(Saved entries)
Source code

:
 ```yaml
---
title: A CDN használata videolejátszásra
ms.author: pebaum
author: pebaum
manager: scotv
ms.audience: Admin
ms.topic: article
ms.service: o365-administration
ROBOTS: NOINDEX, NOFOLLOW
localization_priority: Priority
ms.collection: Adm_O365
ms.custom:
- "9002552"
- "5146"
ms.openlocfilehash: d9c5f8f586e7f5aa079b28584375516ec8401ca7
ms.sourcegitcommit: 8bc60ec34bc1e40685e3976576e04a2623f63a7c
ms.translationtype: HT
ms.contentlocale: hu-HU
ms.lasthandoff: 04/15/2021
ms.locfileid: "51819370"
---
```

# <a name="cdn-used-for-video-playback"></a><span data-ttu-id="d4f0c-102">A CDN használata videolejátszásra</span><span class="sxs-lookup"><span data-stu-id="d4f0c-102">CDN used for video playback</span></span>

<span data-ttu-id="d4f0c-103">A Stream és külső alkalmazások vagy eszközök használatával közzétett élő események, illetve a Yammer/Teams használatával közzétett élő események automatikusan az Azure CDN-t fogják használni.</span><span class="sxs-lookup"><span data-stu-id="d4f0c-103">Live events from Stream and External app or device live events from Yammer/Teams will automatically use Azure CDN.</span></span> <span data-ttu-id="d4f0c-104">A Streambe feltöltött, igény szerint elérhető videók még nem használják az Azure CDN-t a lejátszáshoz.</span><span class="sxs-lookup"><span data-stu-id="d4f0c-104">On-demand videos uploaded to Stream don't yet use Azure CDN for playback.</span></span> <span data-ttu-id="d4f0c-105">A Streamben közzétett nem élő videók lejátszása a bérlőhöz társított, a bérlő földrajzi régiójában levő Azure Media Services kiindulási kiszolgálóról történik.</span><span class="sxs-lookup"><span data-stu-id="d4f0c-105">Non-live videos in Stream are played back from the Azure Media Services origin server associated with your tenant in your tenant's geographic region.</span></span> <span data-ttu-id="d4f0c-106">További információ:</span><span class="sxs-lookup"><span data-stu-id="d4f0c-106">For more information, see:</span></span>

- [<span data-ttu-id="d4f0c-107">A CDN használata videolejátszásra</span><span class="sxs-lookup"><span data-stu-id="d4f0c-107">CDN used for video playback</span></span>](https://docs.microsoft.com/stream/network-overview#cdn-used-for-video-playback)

TASK OBJECTIVE → Filter the entries down to the lines with the word "used" in them, and copy those lines.

COMPLETED EXERCISE →
# <a name="cdn-used-for-video-playback"></a><span data-ttu-id="d4f0c-102">A CDN használata videolejátszásra</span><span class="sxs-lookup"><span data-stu-id="d4f0c-102">CDN used for video playback</span></span>
- [<span data-ttu-id="d4f0c-107">A CDN használata videolejátszásra</span><span class="sxs-lookup"><span data-stu-id="d4f0c-107">CDN used for video playback</span></span>](https://docs.microsoft.com/stream/network-overview#cdn-used-for-video-playback)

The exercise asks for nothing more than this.